WHAT YOU HAVE TO DO
The material below contains a line with "- Introduced branching" and a line with "- Added Elixir". Copy exactly those two lines and all lines between them.

Segment Open

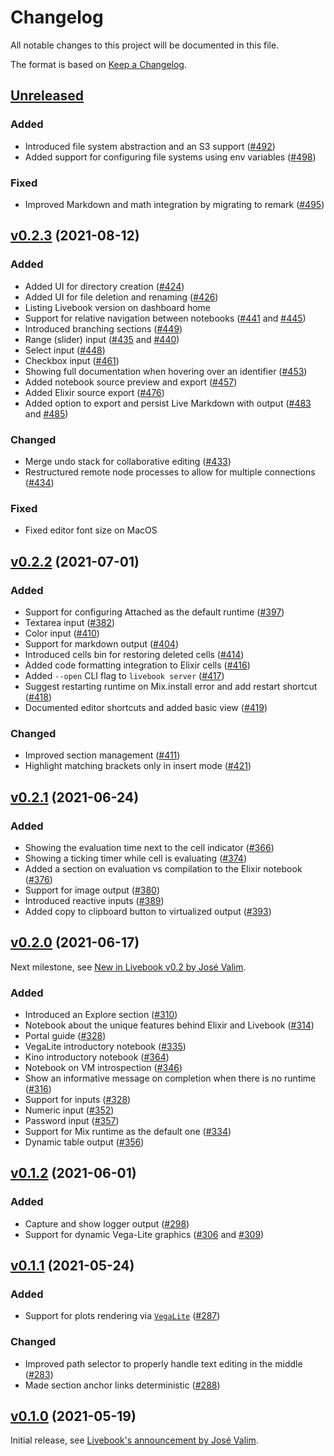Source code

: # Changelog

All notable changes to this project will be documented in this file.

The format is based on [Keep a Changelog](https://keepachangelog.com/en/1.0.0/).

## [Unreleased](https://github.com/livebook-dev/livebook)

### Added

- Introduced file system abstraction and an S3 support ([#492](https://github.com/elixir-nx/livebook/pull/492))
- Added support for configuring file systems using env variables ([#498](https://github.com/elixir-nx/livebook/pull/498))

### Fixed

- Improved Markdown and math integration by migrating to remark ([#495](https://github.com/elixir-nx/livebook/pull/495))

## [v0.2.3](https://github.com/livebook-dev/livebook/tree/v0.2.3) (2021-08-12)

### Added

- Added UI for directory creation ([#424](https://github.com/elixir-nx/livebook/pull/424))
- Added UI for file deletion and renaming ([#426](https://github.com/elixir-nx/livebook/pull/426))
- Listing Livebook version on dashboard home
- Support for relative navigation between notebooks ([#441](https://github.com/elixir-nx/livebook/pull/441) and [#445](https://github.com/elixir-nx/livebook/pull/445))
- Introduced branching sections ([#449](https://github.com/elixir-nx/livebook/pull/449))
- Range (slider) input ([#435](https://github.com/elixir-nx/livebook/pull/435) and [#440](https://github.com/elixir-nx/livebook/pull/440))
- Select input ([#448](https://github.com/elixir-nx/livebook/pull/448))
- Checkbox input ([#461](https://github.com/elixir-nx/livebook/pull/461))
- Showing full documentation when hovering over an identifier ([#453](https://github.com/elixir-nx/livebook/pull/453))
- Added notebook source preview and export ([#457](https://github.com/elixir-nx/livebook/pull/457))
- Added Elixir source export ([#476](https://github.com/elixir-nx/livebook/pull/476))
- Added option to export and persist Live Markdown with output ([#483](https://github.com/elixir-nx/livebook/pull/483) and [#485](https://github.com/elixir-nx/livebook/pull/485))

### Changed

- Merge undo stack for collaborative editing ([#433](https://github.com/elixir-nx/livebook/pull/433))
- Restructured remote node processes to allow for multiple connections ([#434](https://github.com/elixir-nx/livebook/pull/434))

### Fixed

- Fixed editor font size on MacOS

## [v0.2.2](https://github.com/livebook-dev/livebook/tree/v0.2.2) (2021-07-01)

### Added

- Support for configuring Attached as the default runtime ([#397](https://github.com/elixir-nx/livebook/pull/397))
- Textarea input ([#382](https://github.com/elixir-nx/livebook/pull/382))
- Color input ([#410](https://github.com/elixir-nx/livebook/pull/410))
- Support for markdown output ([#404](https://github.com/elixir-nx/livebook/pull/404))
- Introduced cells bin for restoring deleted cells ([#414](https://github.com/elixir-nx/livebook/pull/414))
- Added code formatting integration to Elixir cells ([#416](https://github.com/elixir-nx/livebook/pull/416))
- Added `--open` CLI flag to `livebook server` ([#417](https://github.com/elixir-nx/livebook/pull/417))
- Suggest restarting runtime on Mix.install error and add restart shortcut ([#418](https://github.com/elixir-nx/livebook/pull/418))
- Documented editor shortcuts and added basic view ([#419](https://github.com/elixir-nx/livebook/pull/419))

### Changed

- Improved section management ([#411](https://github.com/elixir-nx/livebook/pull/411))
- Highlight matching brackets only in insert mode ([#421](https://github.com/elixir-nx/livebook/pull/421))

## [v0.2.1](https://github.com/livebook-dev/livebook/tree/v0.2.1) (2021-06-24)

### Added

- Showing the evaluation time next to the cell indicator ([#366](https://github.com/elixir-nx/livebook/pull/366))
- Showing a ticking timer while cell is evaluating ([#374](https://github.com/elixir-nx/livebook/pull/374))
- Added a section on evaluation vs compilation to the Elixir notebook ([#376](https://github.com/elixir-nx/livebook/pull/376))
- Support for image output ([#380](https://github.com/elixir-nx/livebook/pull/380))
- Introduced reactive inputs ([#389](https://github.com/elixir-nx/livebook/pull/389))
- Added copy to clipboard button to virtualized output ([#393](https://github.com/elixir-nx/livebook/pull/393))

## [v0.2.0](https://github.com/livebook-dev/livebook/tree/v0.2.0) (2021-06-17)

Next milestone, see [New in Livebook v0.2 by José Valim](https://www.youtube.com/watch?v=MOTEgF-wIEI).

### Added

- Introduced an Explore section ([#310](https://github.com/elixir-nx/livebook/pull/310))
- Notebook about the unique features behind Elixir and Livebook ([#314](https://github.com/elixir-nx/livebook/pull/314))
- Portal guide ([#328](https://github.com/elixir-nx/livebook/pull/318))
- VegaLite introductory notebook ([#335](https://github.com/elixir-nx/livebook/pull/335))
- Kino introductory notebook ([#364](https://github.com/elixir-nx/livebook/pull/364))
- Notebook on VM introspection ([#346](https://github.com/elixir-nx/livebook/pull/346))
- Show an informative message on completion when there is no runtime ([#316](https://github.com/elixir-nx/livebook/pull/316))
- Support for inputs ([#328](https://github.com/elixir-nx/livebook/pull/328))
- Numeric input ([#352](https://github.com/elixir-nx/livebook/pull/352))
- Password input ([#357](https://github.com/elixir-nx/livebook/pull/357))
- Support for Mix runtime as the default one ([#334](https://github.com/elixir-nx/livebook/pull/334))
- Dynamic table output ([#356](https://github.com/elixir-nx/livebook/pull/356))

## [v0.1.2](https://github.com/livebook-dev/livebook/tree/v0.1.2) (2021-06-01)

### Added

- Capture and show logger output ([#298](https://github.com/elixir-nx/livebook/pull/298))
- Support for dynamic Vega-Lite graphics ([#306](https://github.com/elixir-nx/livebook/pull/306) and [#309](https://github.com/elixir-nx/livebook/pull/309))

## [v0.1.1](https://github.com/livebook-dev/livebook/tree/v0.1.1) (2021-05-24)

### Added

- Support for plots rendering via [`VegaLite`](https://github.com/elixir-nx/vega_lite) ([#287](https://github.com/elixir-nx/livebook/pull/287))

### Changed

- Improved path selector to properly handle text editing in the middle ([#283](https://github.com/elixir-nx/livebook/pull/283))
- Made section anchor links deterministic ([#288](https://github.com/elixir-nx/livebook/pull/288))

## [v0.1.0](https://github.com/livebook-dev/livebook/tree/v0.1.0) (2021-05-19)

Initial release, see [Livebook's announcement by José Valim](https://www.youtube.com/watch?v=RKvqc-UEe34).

Segment Closed

RESULT FOR THIS EXERCISE
- Introduced branching sections ([#449](https://github.com/elixir-nx/livebook/pull/449))
- Range (slider) input ([#435](https://github.com/elixir-nx/livebook/pull/435) and [#440](https://github.com/elixir-nx/livebook/pull/440))
- Select input ([#448](https://github.com/elixir-nx/livebook/pull/448))
- Checkbox input ([#461](https://github.com/elixir-nx/livebook/pull/461))
- Showing full documentation when hovering over an identifier ([#453](https://github.com/elixir-nx/livebook/pull/453))
- Added notebook source preview and export ([#457](https://github.com/elixir-nx/livebook/pull/457))
- Added Elixir source export ([#476](https://github.com/elixir-nx/livebook/pull/476))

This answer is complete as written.